A very lucky Black-capped chickadee flew to freedom on Thursday! He was a favorite in part because we do so few passerines ( perching birds) in the winter and he had a harrowing experience with a mouse trap! I am willing to bet not many chickadees survive a mouse trap! I mean not many mice survive a mouse trap!
You might wonder about his name. We did too! The children of the family that found the little guy named him. We kept it and put it on his record so we would be able to tell the family when he was released.

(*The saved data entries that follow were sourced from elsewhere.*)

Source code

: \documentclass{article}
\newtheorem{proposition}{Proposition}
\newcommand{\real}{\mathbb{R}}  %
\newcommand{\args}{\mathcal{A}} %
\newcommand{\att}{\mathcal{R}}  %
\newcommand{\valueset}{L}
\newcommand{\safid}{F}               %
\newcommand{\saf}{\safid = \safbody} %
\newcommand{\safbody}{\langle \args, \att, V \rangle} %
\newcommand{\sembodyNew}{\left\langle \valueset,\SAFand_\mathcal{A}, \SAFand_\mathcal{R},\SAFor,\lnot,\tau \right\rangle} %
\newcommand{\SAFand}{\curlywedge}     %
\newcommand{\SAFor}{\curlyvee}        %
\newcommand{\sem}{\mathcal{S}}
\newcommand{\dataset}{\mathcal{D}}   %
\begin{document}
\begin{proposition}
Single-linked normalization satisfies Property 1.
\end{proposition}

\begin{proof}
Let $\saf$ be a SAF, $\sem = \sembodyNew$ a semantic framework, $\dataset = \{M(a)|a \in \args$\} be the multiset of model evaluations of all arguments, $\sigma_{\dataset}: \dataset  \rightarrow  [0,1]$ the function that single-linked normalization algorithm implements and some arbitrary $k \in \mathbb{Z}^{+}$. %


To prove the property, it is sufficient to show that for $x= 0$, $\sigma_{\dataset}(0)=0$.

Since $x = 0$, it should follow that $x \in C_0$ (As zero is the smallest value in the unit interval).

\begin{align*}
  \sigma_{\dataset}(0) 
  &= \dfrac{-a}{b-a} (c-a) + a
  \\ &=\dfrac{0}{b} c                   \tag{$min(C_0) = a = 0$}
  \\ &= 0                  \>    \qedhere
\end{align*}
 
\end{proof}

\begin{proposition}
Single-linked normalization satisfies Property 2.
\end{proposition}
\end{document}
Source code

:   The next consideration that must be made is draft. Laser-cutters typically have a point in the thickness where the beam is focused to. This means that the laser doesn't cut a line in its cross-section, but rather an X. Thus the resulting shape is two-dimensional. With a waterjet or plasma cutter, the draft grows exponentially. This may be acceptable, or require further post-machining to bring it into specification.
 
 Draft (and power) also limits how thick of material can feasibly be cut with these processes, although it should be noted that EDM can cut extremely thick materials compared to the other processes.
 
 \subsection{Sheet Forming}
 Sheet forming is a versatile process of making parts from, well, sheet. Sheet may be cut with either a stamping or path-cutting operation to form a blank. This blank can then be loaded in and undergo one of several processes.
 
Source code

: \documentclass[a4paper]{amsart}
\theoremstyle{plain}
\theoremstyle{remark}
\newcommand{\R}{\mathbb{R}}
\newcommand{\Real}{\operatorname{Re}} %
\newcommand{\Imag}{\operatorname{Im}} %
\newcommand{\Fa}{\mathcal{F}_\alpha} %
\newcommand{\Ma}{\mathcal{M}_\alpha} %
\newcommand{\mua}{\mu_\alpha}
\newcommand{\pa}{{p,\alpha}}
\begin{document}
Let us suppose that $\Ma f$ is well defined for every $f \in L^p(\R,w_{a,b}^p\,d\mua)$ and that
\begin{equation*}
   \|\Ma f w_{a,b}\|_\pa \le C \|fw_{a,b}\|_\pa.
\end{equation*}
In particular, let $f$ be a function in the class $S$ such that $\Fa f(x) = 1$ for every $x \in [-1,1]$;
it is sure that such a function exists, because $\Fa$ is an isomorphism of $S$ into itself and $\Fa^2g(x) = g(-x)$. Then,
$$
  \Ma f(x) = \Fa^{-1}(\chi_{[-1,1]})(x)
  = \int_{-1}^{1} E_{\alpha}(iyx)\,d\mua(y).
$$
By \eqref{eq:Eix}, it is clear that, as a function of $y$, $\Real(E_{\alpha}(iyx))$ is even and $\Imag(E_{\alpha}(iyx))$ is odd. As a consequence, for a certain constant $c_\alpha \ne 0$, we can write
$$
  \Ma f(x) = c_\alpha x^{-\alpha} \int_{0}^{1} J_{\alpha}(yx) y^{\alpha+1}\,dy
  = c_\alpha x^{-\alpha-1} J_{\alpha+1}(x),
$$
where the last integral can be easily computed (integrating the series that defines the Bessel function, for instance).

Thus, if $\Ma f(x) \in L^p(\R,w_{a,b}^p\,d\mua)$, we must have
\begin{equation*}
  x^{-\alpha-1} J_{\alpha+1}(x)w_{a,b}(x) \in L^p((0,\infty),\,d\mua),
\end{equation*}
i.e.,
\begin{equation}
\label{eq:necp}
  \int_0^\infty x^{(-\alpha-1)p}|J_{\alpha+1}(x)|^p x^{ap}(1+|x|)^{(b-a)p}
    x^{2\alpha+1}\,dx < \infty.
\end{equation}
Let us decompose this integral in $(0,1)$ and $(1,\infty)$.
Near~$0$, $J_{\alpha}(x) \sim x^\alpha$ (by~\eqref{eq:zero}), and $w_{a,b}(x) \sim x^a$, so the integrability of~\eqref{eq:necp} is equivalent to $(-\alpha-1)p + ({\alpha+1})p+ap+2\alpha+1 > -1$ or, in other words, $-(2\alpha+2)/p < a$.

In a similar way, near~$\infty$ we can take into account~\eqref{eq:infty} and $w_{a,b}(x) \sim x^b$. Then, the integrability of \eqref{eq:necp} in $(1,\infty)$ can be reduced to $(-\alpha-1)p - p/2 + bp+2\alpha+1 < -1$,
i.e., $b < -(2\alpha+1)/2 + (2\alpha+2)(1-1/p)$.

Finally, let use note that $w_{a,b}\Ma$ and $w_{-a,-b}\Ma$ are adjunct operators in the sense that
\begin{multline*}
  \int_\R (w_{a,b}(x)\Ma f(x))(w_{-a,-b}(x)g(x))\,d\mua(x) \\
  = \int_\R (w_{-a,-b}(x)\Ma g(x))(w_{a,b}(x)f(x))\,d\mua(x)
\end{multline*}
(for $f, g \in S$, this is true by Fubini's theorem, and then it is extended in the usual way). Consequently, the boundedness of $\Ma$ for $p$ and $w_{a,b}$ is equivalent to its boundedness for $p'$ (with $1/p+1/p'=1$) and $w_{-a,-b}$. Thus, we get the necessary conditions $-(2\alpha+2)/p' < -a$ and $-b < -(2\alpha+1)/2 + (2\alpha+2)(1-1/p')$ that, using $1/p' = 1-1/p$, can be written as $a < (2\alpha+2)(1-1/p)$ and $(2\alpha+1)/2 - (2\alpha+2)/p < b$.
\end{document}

We don't usually name the birds that come into rehabilitation. Especially those that will be released to the wild again. A name indicates ownership and nothing could be further from the truth in the field of wildlife rehabilitation. We do the work for one reason and that is to give these amazing wild birds a second chance at life in the wild. Some birds, despite our best efforts are not able to be released. If they are comfortable with captivity they can become part of either our educational program or that of other facilities that have the proper permits. Sometimes zoos or nature centers use our non releasable birds in their displays.
So, if you hear us refer to a bird with a name, that bird is most likely one of our educational birds. Or, it has a history such as MR D. When children are involved in rescues we are especially sensitive to their needs. This may be their first interaction with wildlife on a close basis. We want it to be a good experience so they view wildlife and wildlife protection as something they can do in the future.
Mr D was released here at REGI. He has been seen with our local chickadees feeding at our feeders. We hope he stays away from mouse traps in the future.